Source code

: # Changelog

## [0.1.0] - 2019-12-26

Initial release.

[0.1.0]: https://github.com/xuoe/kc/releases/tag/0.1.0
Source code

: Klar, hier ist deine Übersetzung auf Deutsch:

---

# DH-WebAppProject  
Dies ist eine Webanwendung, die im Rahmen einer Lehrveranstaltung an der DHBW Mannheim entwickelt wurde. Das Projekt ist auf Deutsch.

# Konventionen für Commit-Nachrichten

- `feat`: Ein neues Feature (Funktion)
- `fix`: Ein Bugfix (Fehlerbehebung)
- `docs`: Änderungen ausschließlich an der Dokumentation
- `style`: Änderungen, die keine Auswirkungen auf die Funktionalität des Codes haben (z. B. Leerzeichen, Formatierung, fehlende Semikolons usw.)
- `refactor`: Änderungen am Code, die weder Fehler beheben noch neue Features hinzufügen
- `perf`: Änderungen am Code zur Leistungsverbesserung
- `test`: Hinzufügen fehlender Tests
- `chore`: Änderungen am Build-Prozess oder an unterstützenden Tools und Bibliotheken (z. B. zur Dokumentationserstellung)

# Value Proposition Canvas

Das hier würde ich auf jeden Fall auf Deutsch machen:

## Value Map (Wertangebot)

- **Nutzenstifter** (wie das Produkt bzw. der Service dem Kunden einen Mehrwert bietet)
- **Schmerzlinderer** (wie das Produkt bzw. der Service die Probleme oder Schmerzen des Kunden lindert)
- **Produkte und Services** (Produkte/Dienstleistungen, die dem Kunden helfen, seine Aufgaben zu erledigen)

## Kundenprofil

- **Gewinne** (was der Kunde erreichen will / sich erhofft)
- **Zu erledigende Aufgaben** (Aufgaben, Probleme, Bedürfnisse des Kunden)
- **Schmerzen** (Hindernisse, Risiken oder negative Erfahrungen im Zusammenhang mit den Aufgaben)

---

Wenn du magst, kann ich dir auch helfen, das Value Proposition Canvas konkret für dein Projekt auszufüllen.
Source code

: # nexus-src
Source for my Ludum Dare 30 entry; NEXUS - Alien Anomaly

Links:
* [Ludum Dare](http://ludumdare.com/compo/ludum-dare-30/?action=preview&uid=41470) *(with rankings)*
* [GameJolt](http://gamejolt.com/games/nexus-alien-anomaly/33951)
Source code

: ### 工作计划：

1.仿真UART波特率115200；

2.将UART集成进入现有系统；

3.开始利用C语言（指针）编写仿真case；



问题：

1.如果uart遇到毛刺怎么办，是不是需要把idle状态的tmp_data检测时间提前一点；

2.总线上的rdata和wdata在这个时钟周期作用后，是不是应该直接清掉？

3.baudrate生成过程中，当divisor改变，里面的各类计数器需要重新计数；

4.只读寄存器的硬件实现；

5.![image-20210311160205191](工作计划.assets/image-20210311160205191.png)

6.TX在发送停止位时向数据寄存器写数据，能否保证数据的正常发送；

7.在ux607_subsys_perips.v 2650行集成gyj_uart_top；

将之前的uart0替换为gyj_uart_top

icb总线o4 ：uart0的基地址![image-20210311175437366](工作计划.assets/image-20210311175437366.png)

Task instructions
Find and copy each line above that includes the string "Dare".

Result
Source for my Ludum Dare 30 entry; NEXUS - Alien Anomaly
* [Ludum Dare](http://ludumdare.com/compo/ludum-dare-30/?action=preview&uid=41470) *(with rankings)*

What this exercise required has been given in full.